### [Your task]
Show all lines from the material that carry the word "Doctrine".

### [Records to process]
----------

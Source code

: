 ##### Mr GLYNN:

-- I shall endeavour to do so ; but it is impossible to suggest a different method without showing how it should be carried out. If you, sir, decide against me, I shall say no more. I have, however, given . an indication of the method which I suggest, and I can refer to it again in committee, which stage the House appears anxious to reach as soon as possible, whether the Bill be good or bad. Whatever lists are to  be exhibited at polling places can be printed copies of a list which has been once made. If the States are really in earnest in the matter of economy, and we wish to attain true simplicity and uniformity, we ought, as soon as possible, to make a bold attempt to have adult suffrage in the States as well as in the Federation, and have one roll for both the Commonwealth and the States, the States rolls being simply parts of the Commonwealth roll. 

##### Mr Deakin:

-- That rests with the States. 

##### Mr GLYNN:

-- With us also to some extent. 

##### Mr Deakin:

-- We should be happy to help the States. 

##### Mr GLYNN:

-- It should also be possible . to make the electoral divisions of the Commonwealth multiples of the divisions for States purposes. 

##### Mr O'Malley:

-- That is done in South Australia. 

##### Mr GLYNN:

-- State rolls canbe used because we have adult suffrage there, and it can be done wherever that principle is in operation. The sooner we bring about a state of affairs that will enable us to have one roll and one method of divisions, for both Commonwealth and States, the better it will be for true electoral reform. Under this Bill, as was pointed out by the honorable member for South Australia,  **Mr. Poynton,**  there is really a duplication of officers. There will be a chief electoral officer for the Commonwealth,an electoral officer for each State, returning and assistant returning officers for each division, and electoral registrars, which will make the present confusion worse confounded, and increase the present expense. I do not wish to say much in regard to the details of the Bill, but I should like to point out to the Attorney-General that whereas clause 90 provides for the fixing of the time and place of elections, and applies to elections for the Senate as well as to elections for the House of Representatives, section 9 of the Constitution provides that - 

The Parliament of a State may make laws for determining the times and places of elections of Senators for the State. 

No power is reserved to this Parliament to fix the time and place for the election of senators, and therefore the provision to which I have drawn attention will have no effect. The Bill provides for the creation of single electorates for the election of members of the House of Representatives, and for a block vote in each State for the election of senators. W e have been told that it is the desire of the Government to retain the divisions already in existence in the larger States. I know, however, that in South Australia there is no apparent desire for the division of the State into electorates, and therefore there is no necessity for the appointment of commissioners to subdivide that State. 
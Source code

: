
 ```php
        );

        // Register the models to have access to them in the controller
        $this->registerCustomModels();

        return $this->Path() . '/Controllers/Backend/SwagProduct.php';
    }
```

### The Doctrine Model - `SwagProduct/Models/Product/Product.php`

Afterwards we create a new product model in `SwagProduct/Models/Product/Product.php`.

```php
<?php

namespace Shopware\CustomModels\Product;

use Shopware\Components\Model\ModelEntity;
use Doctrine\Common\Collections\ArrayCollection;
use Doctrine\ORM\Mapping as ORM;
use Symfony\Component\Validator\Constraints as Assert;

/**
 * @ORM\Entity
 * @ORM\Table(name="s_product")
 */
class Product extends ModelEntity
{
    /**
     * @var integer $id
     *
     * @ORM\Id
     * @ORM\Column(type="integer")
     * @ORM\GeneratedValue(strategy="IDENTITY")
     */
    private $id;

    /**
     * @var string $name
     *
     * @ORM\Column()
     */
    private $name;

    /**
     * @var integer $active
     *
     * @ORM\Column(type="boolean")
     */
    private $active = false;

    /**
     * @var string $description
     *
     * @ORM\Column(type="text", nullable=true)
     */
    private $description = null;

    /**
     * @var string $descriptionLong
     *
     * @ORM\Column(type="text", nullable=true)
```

----------

### [Answer to the problem]
### The Doctrine Model - `SwagProduct/Models/Product/Product.php`
use Doctrine\Common\Collections\ArrayCollection;
use Doctrine\ORM\Mapping as ORM;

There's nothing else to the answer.